Ajouter War of the Worlds en faisant mousser la mixture.
Faire cuire a 350 degrés.
Parsemer de Starcraft avant de le faire gratiner.
Assaisoner au goût de Matrix Revolution, Fire in the Sky et de Starship Troopers.

Une recette gagnante ou le genre que vous feriez pour faire fuir la belle-famille un samedi soir ?

Jarrod et Elaine sont en route vers la Californie afin de visiter l’ami d’enfant de Jarrod, Terry. Après un dur lendemain de veille, la petite bande se fait réveiller par une lumière bleue aveuglante. D’où vient-elle ? D’énormes vaisseaux spatiaux! Nos héros chercheront par tous les moyens à survivre à cette attaque.

Trop ambitieux et pas assez à la fois, Skyline manque de magie, malgré les ingrédients qui le constituent. Ce qui est sur, c’est que les frères Strause on fait un 180 degrés comparativement avec leur dernier film AVP: Requiem. Dans ce dernier, il était clair qu’il ne restait plus d’argent pour payer le compte d’électricité tellement c’était mal éclairé. Plus sombre que ça, tu regardes un film sur ta télé…éteinte! Ici, tout le contraire, le film se déroule en grande partie en plein jour et bénéficient d’une belle palette de couleur.

Cependant, la réalisation des frères est toujours aussi technique, mécanique et manque de sensibilité. Je n’ai techniquement rien à redire, mais ils n’arrivent tout simplement pas à nous embarquer dans le film et son histoire. Surtout qu’ils commencent très mal leur film avec une technique de montage qui fonctionne difficilement. Skyline commence en nous montrant dès le départ des humains en train de se faire kidnapper et un aperçut des événements à venir. Ensuite, paf, on revient quelques heures en arrière et on nous présente alors les personnages, afin de s’y attacher. Et une dizaine de minutes plus tard, on revient au même moment qu’au début. L’intention est clair, nous faire développer un sentiment d’attachement pour les héros, mais pourquoi avoir fait cela comme ça? Mettre les événements en ordre chronologique dès le début aurait fait la même chose ! Même que ça aurait pu augmenter notre fébrilité à propos de ce qui va arriver.
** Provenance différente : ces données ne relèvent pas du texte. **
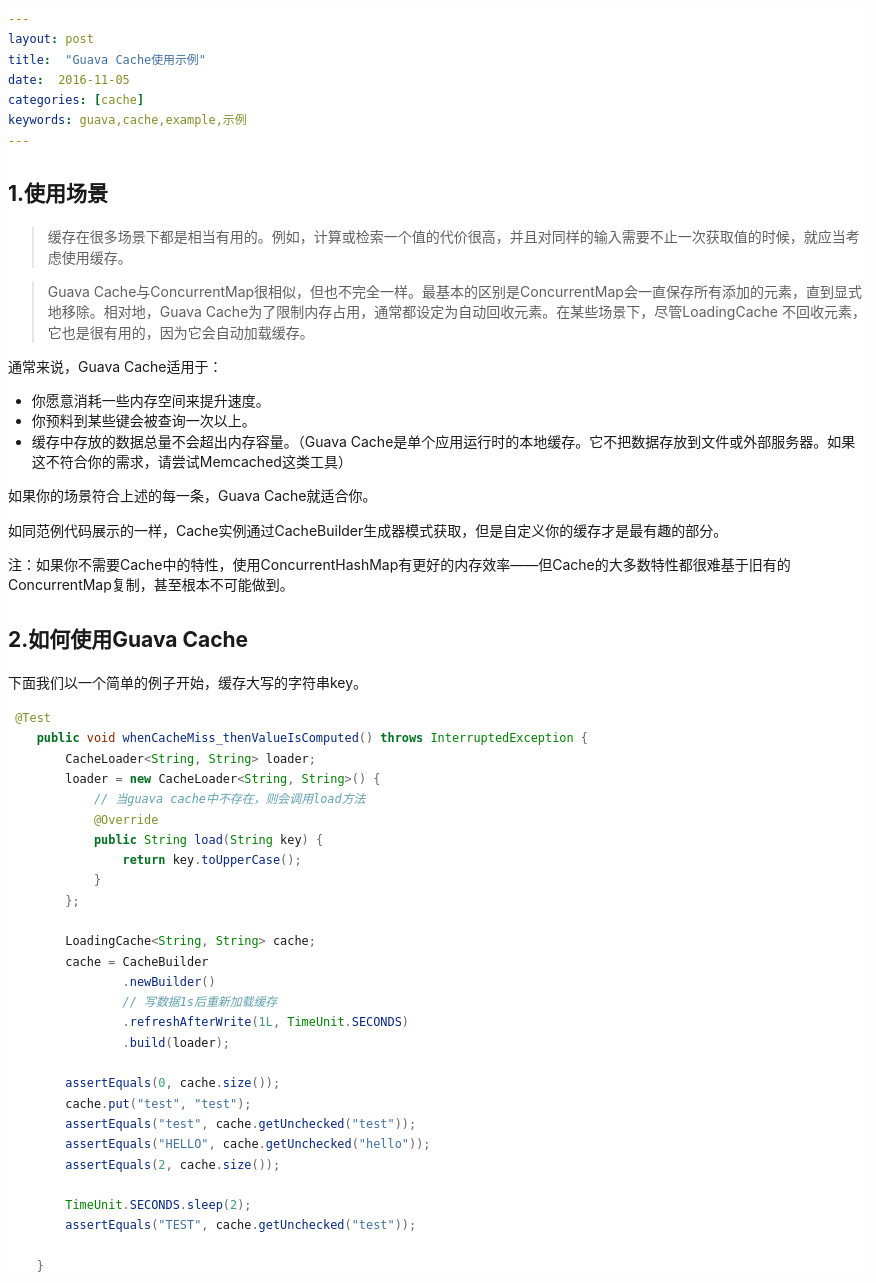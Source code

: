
 ```yaml
---
layout: post
title:  "Guava Cache使用示例"
date:  2016-11-05
categories: [cache]
keywords: guava,cache,example,示例
---
```


## 1.使用场景
>缓存在很多场景下都是相当有用的。例如，计算或检索一个值的代价很高，并且对同样的输入需要不止一次获取值的时候，就应当考虑使用缓存。

>Guava Cache与ConcurrentMap很相似，但也不完全一样。最基本的区别是ConcurrentMap会一直保存所有添加的元素，直到显式地移除。相对地，Guava Cache为了限制内存占用，通常都设定为自动回收元素。在某些场景下，尽管LoadingCache 不回收元素，它也是很有用的，因为它会自动加载缓存。

通常来说，Guava Cache适用于：

- 你愿意消耗一些内存空间来提升速度。
- 你预料到某些键会被查询一次以上。
- 缓存中存放的数据总量不会超出内存容量。（Guava Cache是单个应用运行时的本地缓存。它不把数据存放到文件或外部服务器。如果这不符合你的需求，请尝试Memcached这类工具）

如果你的场景符合上述的每一条，Guava Cache就适合你。

如同范例代码展示的一样，Cache实例通过CacheBuilder生成器模式获取，但是自定义你的缓存才是最有趣的部分。

注：如果你不需要Cache中的特性，使用ConcurrentHashMap有更好的内存效率——但Cache的大多数特性都很难基于旧有的ConcurrentMap复制，甚至根本不可能做到。

## 2.如何使用Guava Cache

下面我们以一个简单的例子开始，缓存大写的字符串key。

```java
 @Test
    public void whenCacheMiss_thenValueIsComputed() throws InterruptedException {
        CacheLoader<String, String> loader;
        loader = new CacheLoader<String, String>() {
            // 当guava cache中不存在，则会调用load方法
            @Override
            public String load(String key) {
                return key.toUpperCase();
            }
        };

        LoadingCache<String, String> cache;
        cache = CacheBuilder
                .newBuilder()
                // 写数据1s后重新加载缓存
                .refreshAfterWrite(1L, TimeUnit.SECONDS)
                .build(loader);

        assertEquals(0, cache.size());
        cache.put("test", "test");
        assertEquals("test", cache.getUnchecked("test"));
        assertEquals("HELLO", cache.getUnchecked("hello"));
        assertEquals(2, cache.size());

        TimeUnit.SECONDS.sleep(2);
        assertEquals("TEST", cache.getUnchecked("test"));

    }
```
Par contre, je dois dire qu’ils ont particulièrement réussi quelques scènes d’horreur. À quelques reprises, nous sommes spectateurs des particularités physiques des extra-terrestres, qui semblent se nourrir ou avoir besoin de cerveau humain pour vivre. C’est alors qu’on nous livre certains moments assez dégueulasses. Malheureusement, l’aspect horreur est trop peu présent et c’est dommage, car ce sont les meilleurs moments du film.

Il n’y a pas que la réalisation à laquelle il manque un petit quelque chose, le scénario également. Malgré les efforts, on n’arrive juste pas à s’intéresser aux personnages. Surtout qu’ils sont mal développés. Soit qu’on ne met pas assez d’attention sur les aspects importants des relations entre les héros, ou bien ils ne sont tout simplement pas crédibles.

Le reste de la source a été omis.